Go through the listing below and work out how many lines hold "null"; reply with the figure alone.

>>>>

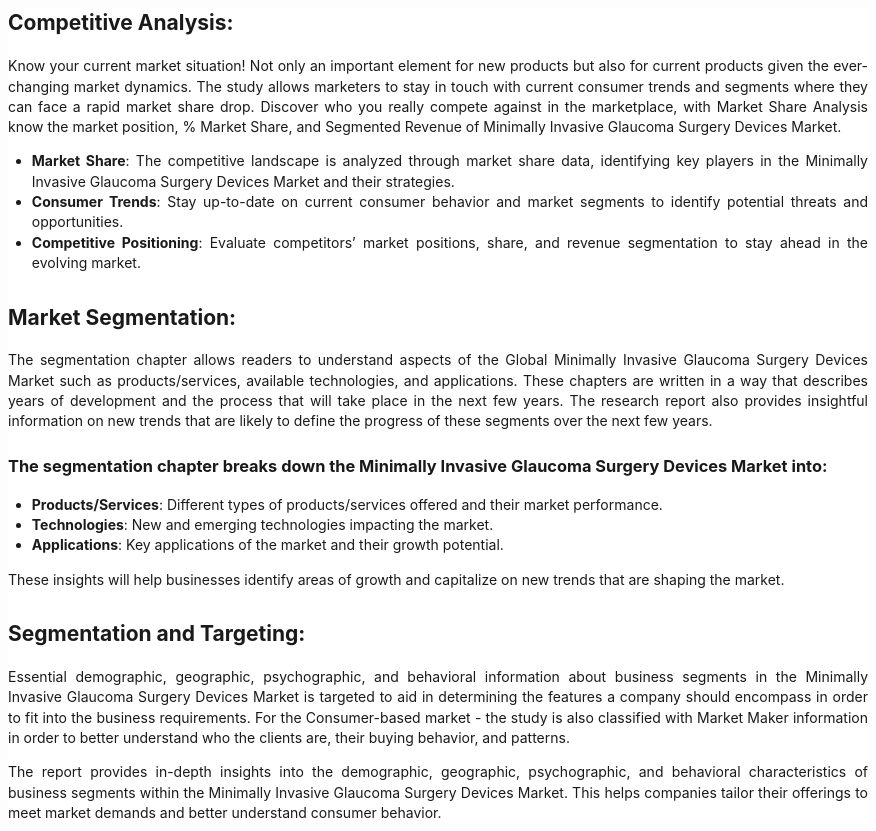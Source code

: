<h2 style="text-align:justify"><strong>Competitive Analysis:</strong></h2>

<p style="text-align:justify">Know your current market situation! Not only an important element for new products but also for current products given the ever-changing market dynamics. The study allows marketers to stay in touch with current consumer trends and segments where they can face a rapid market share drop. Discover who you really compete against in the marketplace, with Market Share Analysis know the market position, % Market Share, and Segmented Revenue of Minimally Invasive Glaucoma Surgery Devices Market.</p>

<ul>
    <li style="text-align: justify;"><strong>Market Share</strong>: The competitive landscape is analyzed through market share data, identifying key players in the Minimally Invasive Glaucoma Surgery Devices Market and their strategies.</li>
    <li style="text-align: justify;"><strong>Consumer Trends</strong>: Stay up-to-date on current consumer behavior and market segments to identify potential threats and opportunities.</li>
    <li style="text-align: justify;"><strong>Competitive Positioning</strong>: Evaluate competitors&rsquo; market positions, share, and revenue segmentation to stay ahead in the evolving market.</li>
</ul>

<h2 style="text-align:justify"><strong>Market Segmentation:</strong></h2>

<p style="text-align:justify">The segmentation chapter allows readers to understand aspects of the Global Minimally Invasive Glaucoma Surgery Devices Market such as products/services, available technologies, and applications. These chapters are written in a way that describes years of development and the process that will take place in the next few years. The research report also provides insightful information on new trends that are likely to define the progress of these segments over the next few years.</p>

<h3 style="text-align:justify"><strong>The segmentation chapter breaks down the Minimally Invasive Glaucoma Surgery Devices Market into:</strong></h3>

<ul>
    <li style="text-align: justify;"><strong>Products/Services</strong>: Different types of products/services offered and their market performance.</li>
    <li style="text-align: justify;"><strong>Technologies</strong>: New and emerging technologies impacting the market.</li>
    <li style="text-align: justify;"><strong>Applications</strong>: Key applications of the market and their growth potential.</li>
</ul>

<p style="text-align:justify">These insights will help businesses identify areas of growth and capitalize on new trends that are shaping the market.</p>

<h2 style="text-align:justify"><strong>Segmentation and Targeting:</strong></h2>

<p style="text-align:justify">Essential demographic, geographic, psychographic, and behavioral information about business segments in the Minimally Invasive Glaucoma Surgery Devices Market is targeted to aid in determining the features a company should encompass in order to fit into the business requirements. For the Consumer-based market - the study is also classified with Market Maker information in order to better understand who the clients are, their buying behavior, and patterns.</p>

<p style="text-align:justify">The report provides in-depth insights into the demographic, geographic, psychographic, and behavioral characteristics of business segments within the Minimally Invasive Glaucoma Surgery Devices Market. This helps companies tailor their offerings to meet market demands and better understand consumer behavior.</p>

<<<<
>>>>

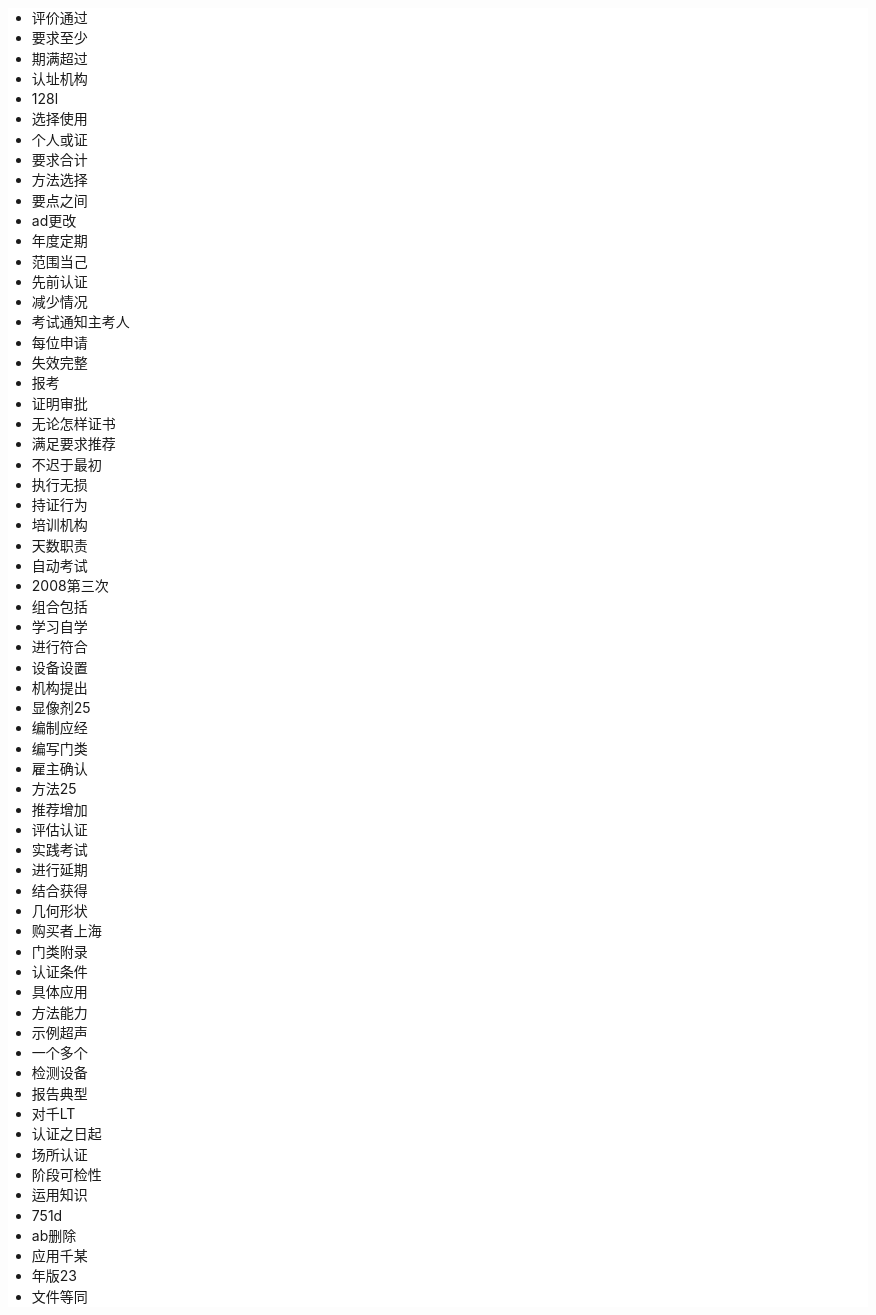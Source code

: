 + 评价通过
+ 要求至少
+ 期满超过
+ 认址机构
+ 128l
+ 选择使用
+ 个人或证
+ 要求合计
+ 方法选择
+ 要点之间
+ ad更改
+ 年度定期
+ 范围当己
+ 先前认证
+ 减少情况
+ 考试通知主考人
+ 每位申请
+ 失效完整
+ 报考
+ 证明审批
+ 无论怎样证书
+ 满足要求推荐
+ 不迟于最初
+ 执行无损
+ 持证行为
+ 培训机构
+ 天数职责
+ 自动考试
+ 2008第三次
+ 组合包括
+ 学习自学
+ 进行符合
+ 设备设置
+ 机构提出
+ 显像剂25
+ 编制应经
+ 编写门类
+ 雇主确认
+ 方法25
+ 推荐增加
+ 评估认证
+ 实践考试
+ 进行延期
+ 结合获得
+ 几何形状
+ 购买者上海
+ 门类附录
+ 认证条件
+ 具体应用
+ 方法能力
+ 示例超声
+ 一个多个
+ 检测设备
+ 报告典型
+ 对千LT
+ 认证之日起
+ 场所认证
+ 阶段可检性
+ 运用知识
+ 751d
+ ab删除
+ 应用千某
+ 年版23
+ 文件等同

<<<<
>>>>

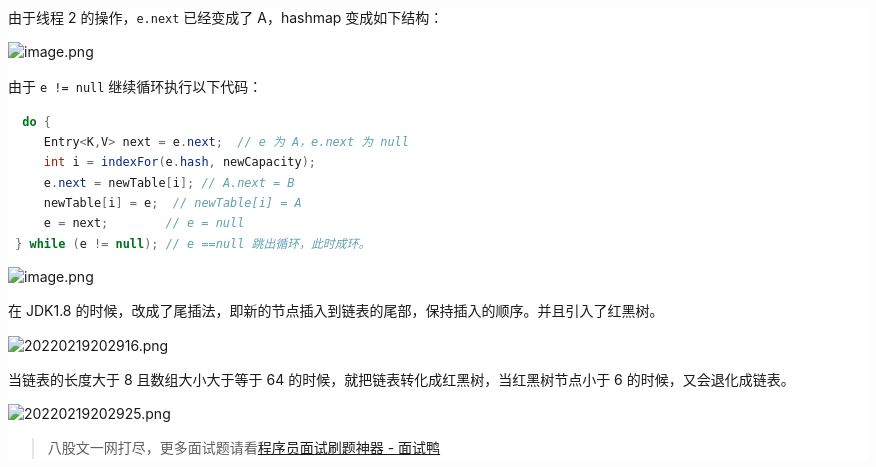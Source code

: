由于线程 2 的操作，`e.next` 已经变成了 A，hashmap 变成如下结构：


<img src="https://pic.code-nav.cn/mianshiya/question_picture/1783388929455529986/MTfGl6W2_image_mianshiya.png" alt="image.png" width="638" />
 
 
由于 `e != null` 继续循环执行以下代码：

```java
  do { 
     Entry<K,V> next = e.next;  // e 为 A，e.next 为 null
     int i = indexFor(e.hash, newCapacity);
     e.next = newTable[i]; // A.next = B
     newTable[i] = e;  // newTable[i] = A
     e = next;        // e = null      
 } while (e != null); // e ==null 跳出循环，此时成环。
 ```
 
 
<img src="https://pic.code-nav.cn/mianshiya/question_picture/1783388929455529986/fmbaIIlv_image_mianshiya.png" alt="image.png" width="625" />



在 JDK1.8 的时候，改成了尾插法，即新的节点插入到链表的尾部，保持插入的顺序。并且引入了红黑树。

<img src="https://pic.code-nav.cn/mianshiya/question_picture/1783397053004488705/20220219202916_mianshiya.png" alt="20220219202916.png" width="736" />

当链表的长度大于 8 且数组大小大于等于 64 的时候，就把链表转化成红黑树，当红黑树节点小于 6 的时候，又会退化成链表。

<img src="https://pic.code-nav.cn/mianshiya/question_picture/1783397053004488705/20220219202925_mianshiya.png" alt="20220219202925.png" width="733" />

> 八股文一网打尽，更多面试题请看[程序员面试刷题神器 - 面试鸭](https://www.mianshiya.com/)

<<<<

» ANSWER
4